So, while the moms wore headphones playing Vivaldi’s ‘Four Seasons,’ a female stranger’s voice recited either the familiar rhyme or a completely different one. The headphones kept the moms from actually hearing when or what their fetuses were being exposed to.

The heart rates of fetuses who heard a stranger read the familiar rhyme slowed down. The heart rates of those who heard the stranger reading a different rhyme essentially stayed the same.

“We were basically asking the fetus, if your mother says this repeatedly, will you remember it?” said the study’s lead author, Charlene Krueger, an associate professor in nursing at the University of Florida. “As a take away message I would want mothers to understand is that their speech is very important to the developing fetus. When a mother speaks, not only does the fetus hear, but also the whole spine vibrates.”

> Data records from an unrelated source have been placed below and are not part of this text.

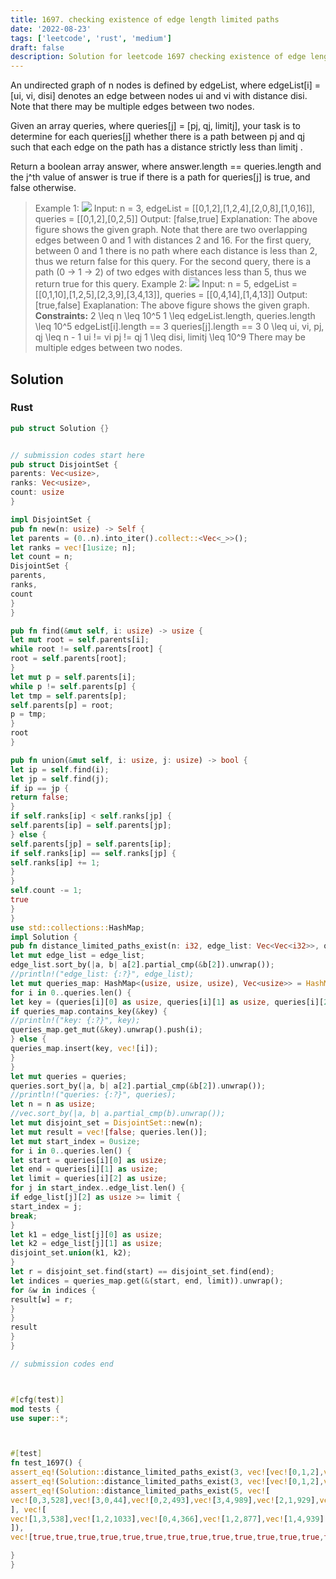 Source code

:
 ```yaml
---
title: 1697. checking existence of edge length limited paths
date: '2022-08-23'
tags: ['leetcode', 'rust', 'medium']
draft: false
description: Solution for leetcode 1697 checking existence of edge length limited paths
---
```




An undirected graph of n nodes is defined by edgeList, where edgeList[i] <TeX>=</TeX> [ui, vi, disi] denotes an edge between nodes ui and vi with distance disi. Note that there may be multiple edges between two nodes.

Given an array queries, where queries[j] <TeX>=</TeX> [pj, qj, limitj], your task is to determine for each queries[j] whether there is a path between pj and qj such that each edge on the path has a distance strictly less than limitj .

Return a boolean array answer, where answer.length <TeX>=</TeX><TeX>=</TeX> queries.length and the j^th value of answer is true if there is a path for queries[j] is true, and false otherwise.



>   Example 1:
>   ![](https://assets.leetcode.com/uploads/2020/12/08/h.png)
>   Input: n <TeX>=</TeX> 3, edgeList <TeX>=</TeX> [[0,1,2],[1,2,4],[2,0,8],[1,0,16]], queries <TeX>=</TeX> [[0,1,2],[0,2,5]]
>   Output: [false,true]
>   Explanation: The above figure shows the given graph. Note that there are two overlapping edges between 0 and 1 with distances 2 and 16.
>   For the first query, between 0 and 1 there is no path where each distance is less than 2, thus we return false for this query.
>   For the second query, there is a path (0 -> 1 -> 2) of two edges with distances less than 5, thus we return true for this query.
>   Example 2:
>   ![](https://assets.leetcode.com/uploads/2020/12/08/q.png)
>   Input: n <TeX>=</TeX> 5, edgeList <TeX>=</TeX> [[0,1,10],[1,2,5],[2,3,9],[3,4,13]], queries <TeX>=</TeX> [[0,4,14],[1,4,13]]
>   Output: [true,false]
>   Exaplanation: The above figure shows the given graph.
**Constraints:**
>   	2 <TeX>\leq</TeX> n <TeX>\leq</TeX> 10^5
>   	1 <TeX>\leq</TeX> edgeList.length, queries.length <TeX>\leq</TeX> 10^5
>   	edgeList[i].length <TeX>=</TeX><TeX>=</TeX> 3
>   	queries[j].length <TeX>=</TeX><TeX>=</TeX> 3
>   	0 <TeX>\leq</TeX> ui, vi, pj, qj <TeX>\leq</TeX> n - 1
>   	ui !<TeX>=</TeX> vi
>   	pj !<TeX>=</TeX> qj
>   	1 <TeX>\leq</TeX> disi, limitj <TeX>\leq</TeX> 10^9
>   	There may be multiple edges between two nodes.


## Solution


### Rust
```rust
pub struct Solution {}


// submission codes start here
pub struct DisjointSet {
parents: Vec<usize>,
ranks: Vec<usize>,
count: usize
}

impl DisjointSet {
pub fn new(n: usize) -> Self {
let parents = (0..n).into_iter().collect::<Vec<_>>();
let ranks = vec![1usize; n];
let count = n;
DisjointSet {
parents,
ranks,
count
}
}

pub fn find(&mut self, i: usize) -> usize {
let mut root = self.parents[i];
while root != self.parents[root] {
root = self.parents[root];
}
let mut p = self.parents[i];
while p != self.parents[p] {
let tmp = self.parents[p];
self.parents[p] = root;
p = tmp;
}
root
}

pub fn union(&mut self, i: usize, j: usize) -> bool {
let ip = self.find(i);
let jp = self.find(j);
if ip == jp {
return false;
}
if self.ranks[ip] < self.ranks[jp] {
self.parents[ip] = self.parents[jp];
} else {
self.parents[jp] = self.parents[ip];
if self.ranks[ip] == self.ranks[jp] {
self.ranks[ip] += 1;
}
}
self.count -= 1;
true
}
}
use std::collections::HashMap;
impl Solution {
pub fn distance_limited_paths_exist(n: i32, edge_list: Vec<Vec<i32>>, queries: Vec<Vec<i32>>) -> Vec<bool> {
let mut edge_list = edge_list;
edge_list.sort_by(|a, b| a[2].partial_cmp(&b[2]).unwrap());
//println!("edge_list: {:?}", edge_list);
let mut queries_map: HashMap<(usize, usize, usize), Vec<usize>> = HashMap::new();
for i in 0..queries.len() {
let key = (queries[i][0] as usize, queries[i][1] as usize, queries[i][2] as usize);
if queries_map.contains_key(&key) {
//println!("key: {:?}", key);
queries_map.get_mut(&key).unwrap().push(i);
} else {
queries_map.insert(key, vec![i]);
}
}
let mut queries = queries;
queries.sort_by(|a, b| a[2].partial_cmp(&b[2]).unwrap());
//println!("queries: {:?}", queries);
let n = n as usize;
//vec.sort_by(|a, b| a.partial_cmp(b).unwrap());
let mut disjoint_set = DisjointSet::new(n);
let mut result = vec![false; queries.len()];
let mut start_index = 0usize;
for i in 0..queries.len() {
let start = queries[i][0] as usize;
let end = queries[i][1] as usize;
let limit = queries[i][2] as usize;
for j in start_index..edge_list.len() {
if edge_list[j][2] as usize >= limit {
start_index = j;
break;
}
let k1 = edge_list[j][0] as usize;
let k2 = edge_list[j][1] as usize;
disjoint_set.union(k1, k2);
}
let r = disjoint_set.find(start) == disjoint_set.find(end);
let indices = queries_map.get(&(start, end, limit)).unwrap();
for &w in indices {
result[w] = r;
}
}
result
}
}

// submission codes end



#[cfg(test)]
mod tests {
use super::*;



#[test]
fn test_1697() {
assert_eq!(Solution::distance_limited_paths_exist(3, vec![vec![0,1,2],vec![1,2,4],vec![2,0,8],vec![1,0,16]], vec![vec![0,1,2],vec![0,2,5]]), vec![false, true]);
assert_eq!(Solution::distance_limited_paths_exist(3, vec![vec![0,1,2],vec![1,2,4],vec![2,0,8],vec![1,0,16]], vec![vec![0,1,2],vec![0,2,5]]), vec![false, true]);
assert_eq!(Solution::distance_limited_paths_exist(5, vec![
vec![0,3,528],vec![3,0,44],vec![0,2,493],vec![3,4,989],vec![2,1,929],vec![3,0,900],vec![1,2,26],vec![4,0,684],vec![2,1,742],vec![4,0,881],vec![3,0,855],vec![4,2,322],vec![3,1,523],vec![2,1,362],vec![1,3,101],vec![4,0,862],vec![0,2,206],vec![4,1,972],vec![1,2,64],vec![1,0,459],vec![4,3,576],vec![2,1,726],vec![2,4,448],vec![0,1,293],vec![0,4,460],vec![4,2,920],vec![2,0,354],vec![2,0,54],vec![3,1,411],vec![2,4,419],vec![0,3,823],vec![4,1,72],vec![2,3,900],vec![2,0,954],vec![1,3,826],vec![2,3,730],vec![3,0,694]
], vec![
vec![1,3,538],vec![1,2,1033],vec![0,4,366],vec![1,2,877],vec![1,4,939],vec![3,0,1088],vec![2,1,665],vec![2,3,209],vec![3,1,1469],vec![0,3,389],vec![3,0,1086],vec![1,4,1499],vec![0,3,554],vec![3,0,1634],vec![3,4,1216],vec![0,4,1465],vec![2,4,1641],vec![4,1,1271],vec![2,0,1020],vec![3,2,692],vec![3,0,1605],vec![0,4,898],vec![2,0,1573],vec![4,0,1573],vec![3,1,627],vec![4,1,769],vec![0,3,188],vec![1,0,1077],vec![1,2,1564],vec![1,3,1597],vec![1,0,1274],vec![1,4,71],vec![0,2,1544],vec![2,4,1149],vec![4,3,1449],vec![2,1,1716],vec![4,0,1659],vec![2,4,1722],vec![0,1,1761],vec![4,0,1496],vec![1,3,430],vec![2,3,1888],vec![1,4,618],vec![1,2,16],vec![4,2,1132],vec![0,2,233],vec![2,3,1696],vec![0,3,1960],vec![0,2,1070],vec![2,4,1676],vec![3,2,1362],vec![2,0,1066],vec![1,0,711],vec![3,2,286],vec![4,2,386],vec![3,2,1368],vec![4,3,1283],vec![1,3,1041],vec![1,4,1933],vec![1,3,1213],vec![0,4,36],vec![4,2,1148],vec![0,2,1301],vec![1,4,531],vec![0,3,120],vec![4,2,1919],vec![2,1,1503],vec![2,0,471],vec![3,4,922],vec![3,1,1854],vec![4,0,126],vec![1,0,1421],vec![0,1,1902],vec![0,1,214],vec![2,3,303],vec![0,2,677],vec![1,3,1756],vec![1,4,1119],vec![3,2,20],vec![2,1,1932],vec![2,4,1019],vec![1,4,976],vec![1,2,1383],vec![3,1,249],vec![3,0,817],vec![1,0,247],vec![1,4,1168],vec![0,4,1460],vec![1,4,1864],vec![1,2,521],vec![4,1,291],vec![1,3,1714],vec![2,3,1567],vec![3,0,1421],vec![0,1,613],vec![4,2,326],vec![1,4,251],vec![4,2,391],vec![1,4,1244],vec![3,2,764],vec![3,0,766],vec![3,2,337],vec![3,0,1917],vec![1,0,219],vec![2,1,616],vec![0,2,1568],vec![2,1,1952],vec![3,0,1026],vec![1,4,946],vec![1,0,1597],vec![1,3,1151],vec![4,0,1793],vec![3,4,1138],vec![1,2,1030],vec![1,4,640],vec![4,0,1396],vec![3,4,1548],vec![0,4,866],vec![4,2,1331],vec![2,4,490],vec![2,1,1952],vec![2,1,1642],vec![2,4,741],vec![3,1,246],vec![0,3,213],vec![3,1,690],vec![2,0,569],vec![1,4,1847],vec![3,0,118],vec![1,3,1413],vec![4,1,1194],vec![4,0,1975],vec![2,0,1050],vec![4,0,1324],vec![4,3,109],vec![1,4,623],vec![3,1,362],vec![1,4,1797],vec![1,0,430],vec![0,2,1357],vec![2,0,49],vec![2,0,884],vec![0,3,168],vec![3,0,1692],vec![1,3,1118],vec![1,2,1419],vec![0,2,868],vec![0,4,758],vec![2,1,1360],vec![0,4,677],vec![1,2,400],vec![4,0,155],vec![1,2,1234],vec![4,3,1469],vec![4,0,771],vec![0,1,543],vec![0,1,1702],vec![4,3,1713],vec![4,3,930],vec![1,0,1338],vec![1,3,771],vec![3,4,738],vec![3,1,1697],vec![4,0,1859],vec![2,1,720],vec![1,4,13],vec![0,2,1486],vec![4,3,1195],vec![0,1,459],vec![1,2,890],vec![3,0,1932],vec![1,0,673],vec![1,4,914],vec![3,4,670],vec![2,0,110],vec![3,1,1635],vec![0,2,857]
]),
vec![true,true,true,true,true,true,true,true,true,true,true,true,true,true,true,true,true,true,true,true,true,true,true,true,true,true,true,true,true,true,true,false,true,true,true,true,true,true,true,true,true,true,true,false,true,true,true,true,true,true,true,true,true,true,true,true,true,true,true,true,false,true,true,true,true,true,true,true,true,true,true,true,true,true,true,true,true,true,false,true,true,true,true,true,true,true,true,true,true,true,true,true,true,true,true,true,true,true,true,true,true,true,true,true,true,true,true,true,true,true,true,true,true,true,true,true,true,true,true,true,true,true,true,true,true,true,true,true,true,true,true,true,true,true,true,true,true,true,true,true,false,true,true,true,true,true,true,true,true,true,true,true,true,true,true,true,true,true,true,true,true,true,true,true,true,false,true,true,true,true,true,true,true,true,true,true,true]);

}
}

```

When it comes to questions of when babies are really beginning to learn, Krueger’s study is “pushing the envelope earlier,” said Dr. Shafali Jeste, a pediatric neurologist and an assistant professor of psychiatry and neurology at the David Geffen School of Medicine at the University of California, Los Angeles. “It is really before they are born.”

Still, Jeste said, that doesn’t mean that moms should be putting speakers up against their bellies in an effort to make their babies smarter. “Loud sounds could cause stress to the fetus,” she explained.

Speech isn’t the only thing that babies absorb while in the womb. Studies have shown that around the 20th week of pregnancy the sensory systems for taste and smell have developed. And that allows the baby to experience some of mom’s favorite foods as nutrients pass into the womb

Krueger hopes that her new research will prompt medical personnel taking care of preterm infants to consider playing recordings of moms talking to their babies. “My goal really is to identify experimentally the benefits of providing this kind of exposure to the preterm infant who has largely lost hearing a very important voice – the mother’s.”

Research by Dr. Christine Moon suggests Krueger is on the right track. When recordings of their mother’s voice are played to healthy newborns, the hour old babies will suck faster on a pacifier than babies who hear a recording of a stranger, according to Moon, an affiliate associate professor in the department of speech and hearing sciences at the University of Washington and a professor of psychology at Pacific Lutheran University in Tacoma.

Ultimately, Krueger and others say, this research is still very much in its infancy.

Linda Carroll is a regular contributor to NBCNews.com and TODAY.com. She is co-author of "The Concussion Crisis: Anatomy of a Silent Epidemic”and the recently released “Duel for the Crown: Affirmed, Alydar, and Racing’s Greatest Rivalry”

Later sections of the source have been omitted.